**Aim of the task:** Please print only the top portion of the entries below, ending with the line that contains "400 万份简历，但我们只收了大约 4000", exactly as written.

**Provided entries:**

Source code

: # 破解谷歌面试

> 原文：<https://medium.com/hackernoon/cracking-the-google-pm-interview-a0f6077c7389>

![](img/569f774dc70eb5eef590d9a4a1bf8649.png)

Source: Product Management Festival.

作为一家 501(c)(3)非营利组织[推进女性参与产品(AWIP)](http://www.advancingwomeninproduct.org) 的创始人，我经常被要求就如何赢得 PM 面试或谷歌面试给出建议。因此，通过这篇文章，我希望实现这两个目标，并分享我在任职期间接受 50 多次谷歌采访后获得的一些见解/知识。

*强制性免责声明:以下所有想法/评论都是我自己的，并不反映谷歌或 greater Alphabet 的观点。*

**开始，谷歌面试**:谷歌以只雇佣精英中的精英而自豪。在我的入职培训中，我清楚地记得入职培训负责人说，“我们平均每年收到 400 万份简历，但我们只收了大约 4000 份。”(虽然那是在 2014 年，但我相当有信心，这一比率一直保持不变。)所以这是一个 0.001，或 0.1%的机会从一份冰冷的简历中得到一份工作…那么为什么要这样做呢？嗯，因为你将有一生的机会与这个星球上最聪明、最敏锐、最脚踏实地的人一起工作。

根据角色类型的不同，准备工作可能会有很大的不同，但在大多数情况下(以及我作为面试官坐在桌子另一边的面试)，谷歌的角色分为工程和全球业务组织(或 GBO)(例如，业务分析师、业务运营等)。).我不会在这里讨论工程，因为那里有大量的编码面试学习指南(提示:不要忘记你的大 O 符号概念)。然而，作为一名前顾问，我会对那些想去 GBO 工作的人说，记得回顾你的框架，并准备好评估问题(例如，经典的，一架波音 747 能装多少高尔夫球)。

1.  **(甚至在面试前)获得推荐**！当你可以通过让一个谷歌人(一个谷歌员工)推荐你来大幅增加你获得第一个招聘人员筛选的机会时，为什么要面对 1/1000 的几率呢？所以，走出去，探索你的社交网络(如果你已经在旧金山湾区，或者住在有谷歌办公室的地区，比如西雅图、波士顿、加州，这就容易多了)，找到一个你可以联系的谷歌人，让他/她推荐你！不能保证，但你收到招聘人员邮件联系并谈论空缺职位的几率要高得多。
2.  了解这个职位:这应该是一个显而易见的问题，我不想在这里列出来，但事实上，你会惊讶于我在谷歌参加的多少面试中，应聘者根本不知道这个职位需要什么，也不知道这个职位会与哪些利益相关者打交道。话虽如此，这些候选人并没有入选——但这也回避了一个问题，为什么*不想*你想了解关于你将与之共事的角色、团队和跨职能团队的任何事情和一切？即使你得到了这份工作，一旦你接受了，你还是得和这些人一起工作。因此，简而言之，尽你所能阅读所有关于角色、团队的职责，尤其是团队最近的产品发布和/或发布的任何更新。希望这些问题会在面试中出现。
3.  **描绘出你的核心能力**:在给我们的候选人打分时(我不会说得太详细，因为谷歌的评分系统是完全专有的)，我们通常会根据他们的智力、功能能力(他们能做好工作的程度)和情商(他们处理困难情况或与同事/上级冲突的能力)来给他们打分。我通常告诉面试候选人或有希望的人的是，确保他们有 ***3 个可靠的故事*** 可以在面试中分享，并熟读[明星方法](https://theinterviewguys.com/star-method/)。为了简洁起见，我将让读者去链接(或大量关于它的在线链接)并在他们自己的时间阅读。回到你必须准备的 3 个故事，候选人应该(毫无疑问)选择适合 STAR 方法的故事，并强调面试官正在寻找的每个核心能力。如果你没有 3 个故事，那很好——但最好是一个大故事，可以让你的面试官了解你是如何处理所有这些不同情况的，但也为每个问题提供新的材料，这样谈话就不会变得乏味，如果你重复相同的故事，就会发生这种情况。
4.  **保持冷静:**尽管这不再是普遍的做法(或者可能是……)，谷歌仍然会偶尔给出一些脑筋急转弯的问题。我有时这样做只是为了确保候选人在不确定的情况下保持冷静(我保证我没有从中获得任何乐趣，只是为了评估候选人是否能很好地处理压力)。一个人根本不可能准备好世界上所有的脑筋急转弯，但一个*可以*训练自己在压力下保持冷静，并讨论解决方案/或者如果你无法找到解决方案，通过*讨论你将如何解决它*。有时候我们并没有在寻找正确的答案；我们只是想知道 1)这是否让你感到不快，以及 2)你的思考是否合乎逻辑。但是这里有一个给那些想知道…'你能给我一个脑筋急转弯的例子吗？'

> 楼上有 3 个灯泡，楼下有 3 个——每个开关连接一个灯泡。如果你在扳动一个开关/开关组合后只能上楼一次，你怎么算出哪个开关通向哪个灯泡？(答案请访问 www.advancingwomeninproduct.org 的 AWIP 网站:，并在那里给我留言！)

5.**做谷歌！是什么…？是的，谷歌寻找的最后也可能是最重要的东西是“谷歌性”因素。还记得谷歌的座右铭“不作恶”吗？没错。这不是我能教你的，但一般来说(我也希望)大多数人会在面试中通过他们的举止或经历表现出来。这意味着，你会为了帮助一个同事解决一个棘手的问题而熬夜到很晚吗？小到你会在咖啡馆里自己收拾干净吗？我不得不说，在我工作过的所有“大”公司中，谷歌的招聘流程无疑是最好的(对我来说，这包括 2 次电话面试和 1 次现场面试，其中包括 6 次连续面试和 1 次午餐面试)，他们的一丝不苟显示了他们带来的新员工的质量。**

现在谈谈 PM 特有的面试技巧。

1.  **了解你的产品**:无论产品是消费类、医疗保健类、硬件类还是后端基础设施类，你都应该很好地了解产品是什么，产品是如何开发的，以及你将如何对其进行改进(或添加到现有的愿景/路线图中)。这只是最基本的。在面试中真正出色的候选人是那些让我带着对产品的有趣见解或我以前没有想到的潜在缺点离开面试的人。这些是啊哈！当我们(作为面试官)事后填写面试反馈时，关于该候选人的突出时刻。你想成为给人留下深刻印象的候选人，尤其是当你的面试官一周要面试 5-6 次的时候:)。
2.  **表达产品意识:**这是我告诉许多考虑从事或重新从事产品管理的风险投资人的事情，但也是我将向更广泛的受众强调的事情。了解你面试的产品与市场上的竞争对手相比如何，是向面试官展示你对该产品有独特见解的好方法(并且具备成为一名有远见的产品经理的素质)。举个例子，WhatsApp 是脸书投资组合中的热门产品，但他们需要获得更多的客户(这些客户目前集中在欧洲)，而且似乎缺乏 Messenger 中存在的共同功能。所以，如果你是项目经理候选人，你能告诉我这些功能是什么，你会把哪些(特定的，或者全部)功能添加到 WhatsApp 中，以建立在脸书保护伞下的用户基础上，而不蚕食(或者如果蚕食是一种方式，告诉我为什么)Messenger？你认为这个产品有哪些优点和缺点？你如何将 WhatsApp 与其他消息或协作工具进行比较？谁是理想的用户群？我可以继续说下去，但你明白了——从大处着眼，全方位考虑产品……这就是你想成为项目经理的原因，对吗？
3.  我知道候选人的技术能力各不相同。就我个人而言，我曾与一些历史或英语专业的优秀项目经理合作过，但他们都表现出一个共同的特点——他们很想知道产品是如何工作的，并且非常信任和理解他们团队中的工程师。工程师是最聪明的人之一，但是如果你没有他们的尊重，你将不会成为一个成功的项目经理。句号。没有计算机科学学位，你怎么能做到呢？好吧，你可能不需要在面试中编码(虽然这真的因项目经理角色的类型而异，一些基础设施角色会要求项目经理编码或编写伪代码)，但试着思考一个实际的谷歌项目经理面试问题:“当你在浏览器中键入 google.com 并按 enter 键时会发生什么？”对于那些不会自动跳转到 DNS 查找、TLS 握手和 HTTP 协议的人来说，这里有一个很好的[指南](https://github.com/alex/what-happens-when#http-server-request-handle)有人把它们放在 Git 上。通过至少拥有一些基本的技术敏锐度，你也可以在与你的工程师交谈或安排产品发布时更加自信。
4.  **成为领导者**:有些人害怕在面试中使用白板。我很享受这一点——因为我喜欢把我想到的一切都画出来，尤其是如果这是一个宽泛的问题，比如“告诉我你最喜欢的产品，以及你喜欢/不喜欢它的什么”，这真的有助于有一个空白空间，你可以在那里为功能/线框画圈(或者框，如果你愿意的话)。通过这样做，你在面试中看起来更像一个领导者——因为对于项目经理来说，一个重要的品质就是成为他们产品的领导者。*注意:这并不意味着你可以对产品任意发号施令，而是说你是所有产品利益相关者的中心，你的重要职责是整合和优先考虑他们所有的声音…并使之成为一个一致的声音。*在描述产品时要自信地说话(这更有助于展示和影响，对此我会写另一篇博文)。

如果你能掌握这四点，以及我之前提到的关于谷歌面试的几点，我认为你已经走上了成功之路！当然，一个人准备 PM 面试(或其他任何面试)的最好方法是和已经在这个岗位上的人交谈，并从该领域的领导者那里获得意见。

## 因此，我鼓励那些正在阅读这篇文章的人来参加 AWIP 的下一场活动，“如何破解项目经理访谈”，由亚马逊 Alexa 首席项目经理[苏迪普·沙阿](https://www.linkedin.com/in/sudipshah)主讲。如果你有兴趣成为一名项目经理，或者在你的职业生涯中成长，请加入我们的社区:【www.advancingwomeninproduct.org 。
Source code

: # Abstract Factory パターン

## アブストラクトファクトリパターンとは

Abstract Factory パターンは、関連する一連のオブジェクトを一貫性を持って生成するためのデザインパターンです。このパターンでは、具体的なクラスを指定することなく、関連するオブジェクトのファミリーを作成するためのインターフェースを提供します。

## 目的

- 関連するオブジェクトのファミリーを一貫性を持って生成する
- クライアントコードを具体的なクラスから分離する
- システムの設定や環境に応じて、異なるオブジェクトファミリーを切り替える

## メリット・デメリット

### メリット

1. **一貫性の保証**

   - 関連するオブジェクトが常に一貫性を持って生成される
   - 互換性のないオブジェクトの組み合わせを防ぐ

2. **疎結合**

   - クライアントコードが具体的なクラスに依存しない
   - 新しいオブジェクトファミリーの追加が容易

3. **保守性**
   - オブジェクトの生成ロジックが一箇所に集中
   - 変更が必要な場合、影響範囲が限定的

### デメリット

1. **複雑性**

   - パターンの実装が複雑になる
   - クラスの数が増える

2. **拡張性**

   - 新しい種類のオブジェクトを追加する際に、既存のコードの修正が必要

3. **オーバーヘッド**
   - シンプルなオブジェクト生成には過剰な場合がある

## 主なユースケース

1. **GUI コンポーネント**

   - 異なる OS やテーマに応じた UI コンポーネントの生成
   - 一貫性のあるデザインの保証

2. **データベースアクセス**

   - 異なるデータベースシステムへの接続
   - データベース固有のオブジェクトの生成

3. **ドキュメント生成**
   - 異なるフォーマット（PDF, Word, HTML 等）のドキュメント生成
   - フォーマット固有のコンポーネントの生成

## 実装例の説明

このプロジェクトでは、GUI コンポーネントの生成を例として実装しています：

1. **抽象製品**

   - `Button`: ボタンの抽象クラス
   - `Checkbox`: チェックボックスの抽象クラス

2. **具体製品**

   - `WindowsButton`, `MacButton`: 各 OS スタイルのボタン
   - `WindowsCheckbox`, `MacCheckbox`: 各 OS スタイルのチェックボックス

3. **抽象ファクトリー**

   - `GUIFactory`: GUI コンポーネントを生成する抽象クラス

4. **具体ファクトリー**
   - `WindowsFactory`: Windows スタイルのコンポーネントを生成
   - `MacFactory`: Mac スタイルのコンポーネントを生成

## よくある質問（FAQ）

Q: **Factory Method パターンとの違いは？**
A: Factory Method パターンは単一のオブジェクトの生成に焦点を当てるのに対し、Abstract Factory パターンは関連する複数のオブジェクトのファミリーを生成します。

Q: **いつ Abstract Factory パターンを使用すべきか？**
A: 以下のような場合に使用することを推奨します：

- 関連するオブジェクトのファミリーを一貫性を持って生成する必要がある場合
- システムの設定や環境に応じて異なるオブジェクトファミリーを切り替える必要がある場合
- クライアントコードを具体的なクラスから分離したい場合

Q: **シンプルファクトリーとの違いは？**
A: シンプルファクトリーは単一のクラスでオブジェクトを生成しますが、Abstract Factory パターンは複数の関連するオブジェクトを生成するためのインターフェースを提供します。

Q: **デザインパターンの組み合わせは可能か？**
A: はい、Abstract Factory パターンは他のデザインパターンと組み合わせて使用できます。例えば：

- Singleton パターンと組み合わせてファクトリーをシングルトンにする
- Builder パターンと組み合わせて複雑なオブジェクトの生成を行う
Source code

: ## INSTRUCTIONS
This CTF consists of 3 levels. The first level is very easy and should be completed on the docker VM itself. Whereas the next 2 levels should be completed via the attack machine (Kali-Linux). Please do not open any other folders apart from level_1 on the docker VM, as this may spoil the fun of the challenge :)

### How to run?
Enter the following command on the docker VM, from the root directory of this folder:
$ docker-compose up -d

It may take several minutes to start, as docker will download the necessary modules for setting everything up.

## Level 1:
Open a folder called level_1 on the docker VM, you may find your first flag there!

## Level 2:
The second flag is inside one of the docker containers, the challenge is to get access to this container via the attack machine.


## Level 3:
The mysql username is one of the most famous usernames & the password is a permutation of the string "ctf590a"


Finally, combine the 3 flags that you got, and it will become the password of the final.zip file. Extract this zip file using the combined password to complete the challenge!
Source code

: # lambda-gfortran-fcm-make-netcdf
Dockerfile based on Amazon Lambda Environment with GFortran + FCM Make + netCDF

**Answer box:**
Source code

: # 破解谷歌面试

> 原文：<https://medium.com/hackernoon/cracking-the-google-pm-interview-a0f6077c7389>

![](img/569f774dc70eb5eef590d9a4a1bf8649.png)

Source: Product Management Festival.

作为一家 501(c)(3)非营利组织[推进女性参与产品(AWIP)](http://www.advancingwomeninproduct.org) 的创始人，我经常被要求就如何赢得 PM 面试或谷歌面试给出建议。因此，通过这篇文章，我希望实现这两个目标，并分享我在任职期间接受 50 多次谷歌采访后获得的一些见解/知识。

*强制性免责声明:以下所有想法/评论都是我自己的，并不反映谷歌或 greater Alphabet 的观点。*

**开始，谷歌面试**:谷歌以只雇佣精英中的精英而自豪。在我的入职培训中，我清楚地记得入职培训负责人说，“我们平均每年收到 400 万份简历，但我们只收了大约 4000 份。”(虽然那是在 2014 年，但我相当有信心，这一比率一直保持不变。)所以这是一个 0.001，或 0.1%的机会从一份冰冷的简历中得到一份工作…那么为什么要这样做呢？嗯，因为你将有一生的机会与这个星球上最聪明、最敏锐、最脚踏实地的人一起工作。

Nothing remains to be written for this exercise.